Document images with source code:
- Opening Delimiter -

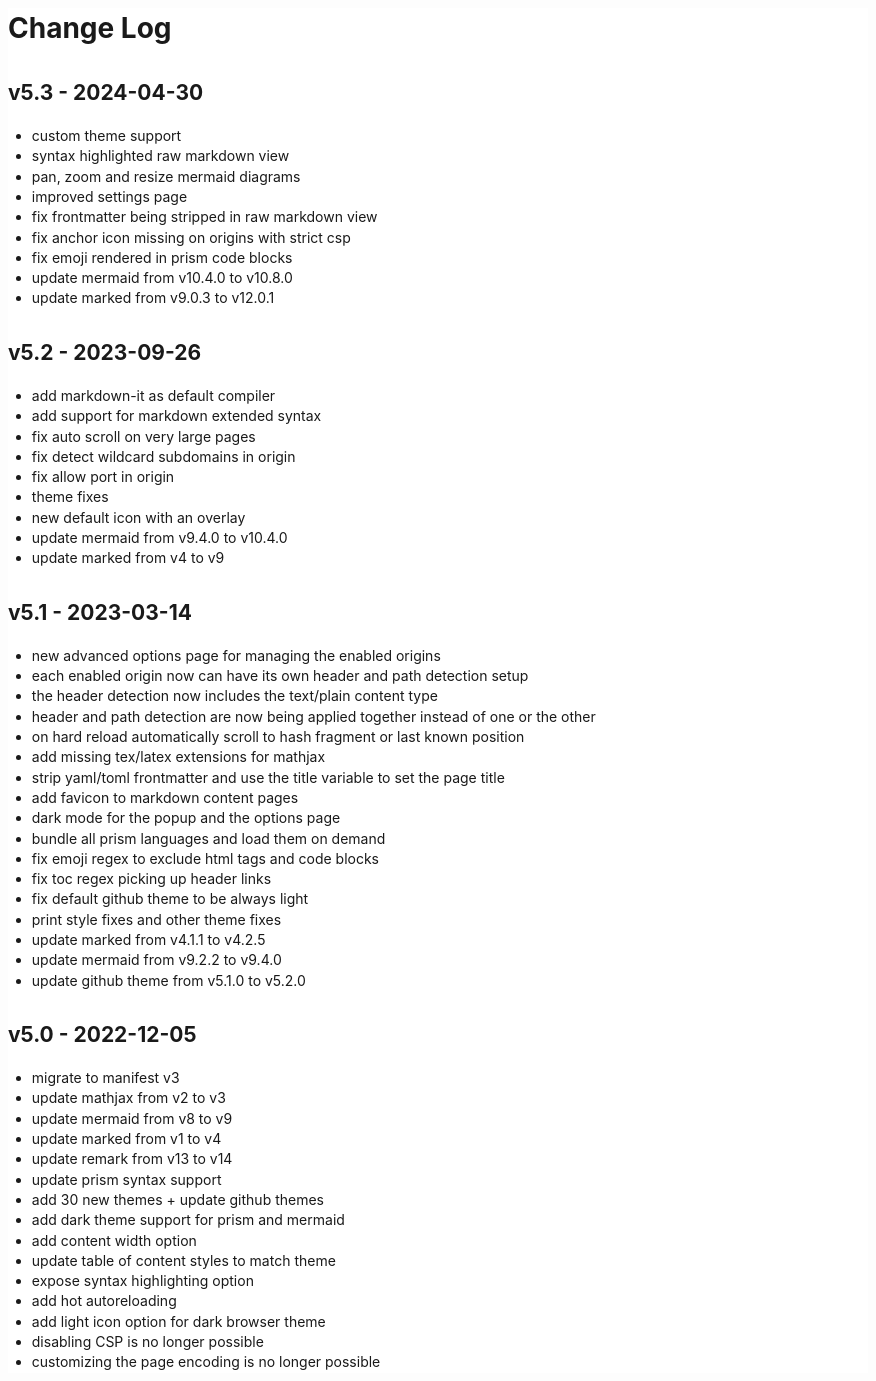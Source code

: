 
# Change Log

## v5.3 - 2024-04-30
- custom theme support
- syntax highlighted raw markdown view
- pan, zoom and resize mermaid diagrams
- improved settings page
- fix frontmatter being stripped in raw markdown view
- fix anchor icon missing on origins with strict csp
- fix emoji rendered in prism code blocks
- update mermaid from v10.4.0 to v10.8.0
- update marked from v9.0.3 to v12.0.1

## v5.2 - 2023-09-26
- add markdown-it as default compiler
- add support for markdown extended syntax
- fix auto scroll on very large pages
- fix detect wildcard subdomains in origin
- fix allow port in origin
- theme fixes
- new default icon with an overlay
- update mermaid from v9.4.0 to v10.4.0
- update marked from v4 to v9

## v5.1 - 2023-03-14
- new advanced options page for managing the enabled origins
- each enabled origin now can have its own header and path detection setup
- the header detection now includes the text/plain content type
- header and path detection are now being applied together instead of one or the other
- on hard reload automatically scroll to hash fragment or last known position
- add missing tex/latex extensions for mathjax
- strip yaml/toml frontmatter and use the title variable to set the page title
- add favicon to markdown content pages
- dark mode for the popup and the options page
- bundle all prism languages and load them on demand
- fix emoji regex to exclude html tags and code blocks
- fix toc regex picking up header links
- fix default github theme to be always light
- print style fixes and other theme fixes
- update marked from v4.1.1 to v4.2.5
- update mermaid from v9.2.2 to v9.4.0
- update github theme from v5.1.0 to v5.2.0

## v5.0 - 2022-12-05
- migrate to manifest v3
- update mathjax from v2 to v3
- update mermaid from v8 to v9
- update marked from v1 to v4
- update remark from v13 to v14
- update prism syntax support
- add 30 new themes + update github themes
- add dark theme support for prism and mermaid
- add content width option
- update table of content styles to match theme
- expose syntax highlighting option
- add hot autoreloading
- add light icon option for dark browser theme
- disabling CSP is no longer possible
- customizing the page encoding is no longer possible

- Closing Delimiter -

WORK TASK: Above are the entries. Copy exactly the part that opens with the line containing "- fix detect wildcard subdomains in origin" and closes with the line containing "- update marked from v1 to v4", and no more.

COMPLETED EXERCISE:
- fix detect wildcard subdomains in origin
- fix allow port in origin
- theme fixes
- new default icon with an overlay
- update mermaid from v9.4.0 to v10.4.0
- update marked from v4 to v9

## v5.1 - 2023-03-14
- new advanced options page for managing the enabled origins
- each enabled origin now can have its own header and path detection setup
- the header detection now includes the text/plain content type
- header and path detection are now being applied together instead of one or the other
- on hard reload automatically scroll to hash fragment or last known position
- add missing tex/latex extensions for mathjax
- strip yaml/toml frontmatter and use the title variable to set the page title
- add favicon to markdown content pages
- dark mode for the popup and the options page
- bundle all prism languages and load them on demand
- fix emoji regex to exclude html tags and code blocks
- fix toc regex picking up header links
- fix default github theme to be always light
- print style fixes and other theme fixes
- update marked from v4.1.1 to v4.2.5
- update mermaid from v9.2.2 to v9.4.0
- update github theme from v5.1.0 to v5.2.0

## v5.0 - 2022-12-05
- migrate to manifest v3
- update mathjax from v2 to v3
- update mermaid from v8 to v9
- update marked from v1 to v4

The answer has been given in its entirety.